We also acknowledge that the hydrogen refueling infrastructure needs to expand dramatically both here in California and across this nation. That’s why we were pleased when Governor Jerry Brown signed into law a provision to kick-start an expanded network for refueling. This also is why Honda is an enthusiastic participant in a federal program, H2USA.

In the meantime, the mass production fuel cell electric vehicle under development in our engineering labs will be our next significant step forward in this process. So, what you see here on stage is more than a concept car—this Honda FCEV Concept is a commitment to the future of mobility.

—Mike Accavitti, senior vice president of American Honda Motor Co.

Honda has invested nearly two decades in the development and deployment of fuel-cell technology through extensive real world testing, including the first government fleet deployment and retail customer leasing program. Honda has made significant technological advancements in fuel-cell operation in both hot and sub-freezing weather, meeting stringent emissions requirements and safety regulations since the introduction of its first generation fuel-cell vehicle, the FCX in 2002.

Honda began leasing its first-generation FCEV, the Honda FCX, in 2002 and has deployed vehicles in the US and Japan, including its successor, the FCX Clarity, which was named the 2009 World Green Car. Honda has delivered these vehicles to individual retail consumers in the US and collected valuable data concerning real-world use of fuel cell-electric vehicles and hydrogen stations.

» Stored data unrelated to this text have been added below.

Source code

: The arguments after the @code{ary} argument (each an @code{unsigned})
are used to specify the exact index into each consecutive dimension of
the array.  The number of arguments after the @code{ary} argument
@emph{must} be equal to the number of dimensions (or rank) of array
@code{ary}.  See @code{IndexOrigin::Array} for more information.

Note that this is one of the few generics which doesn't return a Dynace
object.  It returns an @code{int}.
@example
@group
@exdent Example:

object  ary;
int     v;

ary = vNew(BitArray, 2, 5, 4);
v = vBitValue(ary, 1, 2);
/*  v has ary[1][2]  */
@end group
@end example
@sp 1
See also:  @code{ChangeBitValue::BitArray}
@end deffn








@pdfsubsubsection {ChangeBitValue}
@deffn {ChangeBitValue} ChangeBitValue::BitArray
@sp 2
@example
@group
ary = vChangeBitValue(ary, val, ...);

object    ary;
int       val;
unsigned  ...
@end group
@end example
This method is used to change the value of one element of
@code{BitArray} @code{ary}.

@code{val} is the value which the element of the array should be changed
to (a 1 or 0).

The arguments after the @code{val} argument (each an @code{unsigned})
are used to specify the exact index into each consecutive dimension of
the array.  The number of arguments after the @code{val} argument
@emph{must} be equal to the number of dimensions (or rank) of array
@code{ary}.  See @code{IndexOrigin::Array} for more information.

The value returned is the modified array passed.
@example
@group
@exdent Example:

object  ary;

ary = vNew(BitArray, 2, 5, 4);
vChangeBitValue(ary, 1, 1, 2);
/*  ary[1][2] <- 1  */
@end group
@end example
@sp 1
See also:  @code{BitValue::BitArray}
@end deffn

Honda’s current fuel cell-electric vehicle, the FCX Clarity, launched in July 2008. (Earlier post.) With the V-flow fuel cell stack positioned down the center of the vehicle and the electric motor located in the front of the vehicle, Honda was able to maintain the Clarity’s futuristic styling while delivering 240 miles (386 km) of driving range.

In the effort to speed the advance of a refueling infrastructure, in May 2013, American Honda joined the public-private partnership H2USA, which brings together automakers, government agencies, hydrogen suppliers, and the hydrogen and fuel-cell industries to coordinate research and identify cost-effective solutions to deploy infrastructure that can deliver affordable, clean hydrogen fuel in the United States.

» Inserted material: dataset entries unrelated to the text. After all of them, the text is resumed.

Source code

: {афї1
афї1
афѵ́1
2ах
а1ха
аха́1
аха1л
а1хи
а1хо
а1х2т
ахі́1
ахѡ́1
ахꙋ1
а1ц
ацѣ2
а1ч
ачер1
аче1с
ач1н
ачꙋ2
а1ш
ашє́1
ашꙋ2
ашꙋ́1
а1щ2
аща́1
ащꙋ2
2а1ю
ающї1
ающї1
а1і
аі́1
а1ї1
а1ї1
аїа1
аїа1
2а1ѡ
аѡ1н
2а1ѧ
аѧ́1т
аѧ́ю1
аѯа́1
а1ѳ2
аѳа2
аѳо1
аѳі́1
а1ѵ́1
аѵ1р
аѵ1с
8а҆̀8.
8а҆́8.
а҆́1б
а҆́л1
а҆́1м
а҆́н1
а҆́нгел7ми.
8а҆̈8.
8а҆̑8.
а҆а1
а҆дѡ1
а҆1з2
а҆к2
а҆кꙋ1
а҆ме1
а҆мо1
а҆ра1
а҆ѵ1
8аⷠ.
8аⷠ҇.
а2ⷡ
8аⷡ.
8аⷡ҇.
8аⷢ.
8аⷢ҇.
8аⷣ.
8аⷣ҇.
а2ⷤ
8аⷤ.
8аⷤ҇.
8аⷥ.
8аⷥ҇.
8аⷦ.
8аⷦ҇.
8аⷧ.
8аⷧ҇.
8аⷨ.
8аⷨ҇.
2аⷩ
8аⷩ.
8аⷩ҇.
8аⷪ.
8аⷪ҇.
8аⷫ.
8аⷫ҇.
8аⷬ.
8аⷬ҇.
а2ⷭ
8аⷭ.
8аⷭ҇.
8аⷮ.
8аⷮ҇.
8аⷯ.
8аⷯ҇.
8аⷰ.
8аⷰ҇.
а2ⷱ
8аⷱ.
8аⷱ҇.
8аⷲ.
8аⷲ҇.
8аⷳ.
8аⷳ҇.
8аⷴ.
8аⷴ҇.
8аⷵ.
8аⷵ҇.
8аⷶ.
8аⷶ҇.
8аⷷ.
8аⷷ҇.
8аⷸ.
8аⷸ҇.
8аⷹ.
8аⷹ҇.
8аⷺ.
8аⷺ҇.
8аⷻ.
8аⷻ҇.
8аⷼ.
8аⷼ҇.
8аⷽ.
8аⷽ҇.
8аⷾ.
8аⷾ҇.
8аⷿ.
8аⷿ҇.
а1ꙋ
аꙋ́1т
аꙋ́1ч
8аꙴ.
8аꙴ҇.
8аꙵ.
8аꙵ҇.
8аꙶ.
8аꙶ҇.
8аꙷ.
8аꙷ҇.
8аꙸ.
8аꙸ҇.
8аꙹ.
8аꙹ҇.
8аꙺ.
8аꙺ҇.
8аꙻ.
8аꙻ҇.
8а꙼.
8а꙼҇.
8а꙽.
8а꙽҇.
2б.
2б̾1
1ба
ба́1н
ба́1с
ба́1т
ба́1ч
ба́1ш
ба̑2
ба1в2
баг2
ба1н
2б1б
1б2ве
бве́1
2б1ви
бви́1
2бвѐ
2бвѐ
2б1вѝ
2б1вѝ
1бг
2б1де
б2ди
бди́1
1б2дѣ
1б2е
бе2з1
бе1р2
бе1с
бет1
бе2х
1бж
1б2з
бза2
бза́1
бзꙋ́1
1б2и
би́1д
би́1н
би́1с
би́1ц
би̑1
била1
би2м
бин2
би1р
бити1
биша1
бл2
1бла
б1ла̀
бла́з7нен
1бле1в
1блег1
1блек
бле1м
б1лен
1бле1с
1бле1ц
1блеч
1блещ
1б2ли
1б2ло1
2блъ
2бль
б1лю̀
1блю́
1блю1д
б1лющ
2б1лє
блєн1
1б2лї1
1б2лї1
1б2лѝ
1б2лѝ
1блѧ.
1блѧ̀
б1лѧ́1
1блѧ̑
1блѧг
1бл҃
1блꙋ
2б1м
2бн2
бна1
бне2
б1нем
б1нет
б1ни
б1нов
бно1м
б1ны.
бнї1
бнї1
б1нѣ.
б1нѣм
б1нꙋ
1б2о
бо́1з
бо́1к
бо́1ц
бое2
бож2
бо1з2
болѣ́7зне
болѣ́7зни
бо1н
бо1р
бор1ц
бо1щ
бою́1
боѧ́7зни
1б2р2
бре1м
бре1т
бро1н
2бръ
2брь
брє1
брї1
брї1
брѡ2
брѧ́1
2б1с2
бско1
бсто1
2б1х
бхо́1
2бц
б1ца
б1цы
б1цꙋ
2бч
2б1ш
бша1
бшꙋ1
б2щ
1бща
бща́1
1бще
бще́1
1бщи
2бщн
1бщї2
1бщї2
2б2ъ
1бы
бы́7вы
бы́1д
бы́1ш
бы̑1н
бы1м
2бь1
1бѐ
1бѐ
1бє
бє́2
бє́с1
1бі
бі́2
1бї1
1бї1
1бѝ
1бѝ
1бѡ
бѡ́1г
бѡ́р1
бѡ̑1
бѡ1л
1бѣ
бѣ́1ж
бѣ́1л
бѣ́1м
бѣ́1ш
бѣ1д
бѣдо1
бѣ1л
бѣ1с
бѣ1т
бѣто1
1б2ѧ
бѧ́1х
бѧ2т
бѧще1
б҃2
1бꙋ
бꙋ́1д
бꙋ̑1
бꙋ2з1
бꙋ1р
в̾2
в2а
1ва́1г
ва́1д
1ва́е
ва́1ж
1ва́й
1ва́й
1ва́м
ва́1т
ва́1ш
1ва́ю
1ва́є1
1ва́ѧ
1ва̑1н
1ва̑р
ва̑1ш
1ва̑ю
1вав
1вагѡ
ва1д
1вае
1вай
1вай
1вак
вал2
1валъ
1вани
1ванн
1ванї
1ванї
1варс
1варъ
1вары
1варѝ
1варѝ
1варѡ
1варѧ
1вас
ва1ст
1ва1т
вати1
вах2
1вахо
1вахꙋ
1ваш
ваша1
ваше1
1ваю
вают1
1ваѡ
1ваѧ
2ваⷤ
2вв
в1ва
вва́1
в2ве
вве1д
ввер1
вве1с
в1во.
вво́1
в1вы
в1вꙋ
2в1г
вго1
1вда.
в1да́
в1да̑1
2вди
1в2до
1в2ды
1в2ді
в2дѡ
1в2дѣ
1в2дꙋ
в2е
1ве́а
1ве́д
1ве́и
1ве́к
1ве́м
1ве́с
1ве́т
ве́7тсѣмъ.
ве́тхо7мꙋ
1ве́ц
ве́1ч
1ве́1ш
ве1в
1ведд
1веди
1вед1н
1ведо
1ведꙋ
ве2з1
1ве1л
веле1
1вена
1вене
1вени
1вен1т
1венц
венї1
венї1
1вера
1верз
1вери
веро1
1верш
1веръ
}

In July 2013, Honda entered into a long-term collaborative agreement with General Motors to co-develop the next-generation of fuel-cell systems and hydrogen storage technologies, aiming for the 2020 timeframe. The collaboration expects to succeed by sharing technological expertise, economies of scale and common sourcing strategies. (Earlier post.)


Toyota FCV Concept Click to enlarge.

The Toyota FCV Concept is a practical concept of the fuel cell vehicle Toyota plans to launch around 2015 as a pioneer in the development of hydrogen-powered vehicles. The vehicle has a driving range of at least 500 km (311 miles) and refueling times as low as three minutes.

With Toyota’s proprietary small, light-weight FC Stack and two 70 MPa high-pressure hydrogen tanks placed beneath the specially designed body, the Toyota FCV Concept can accommodate up to four occupants.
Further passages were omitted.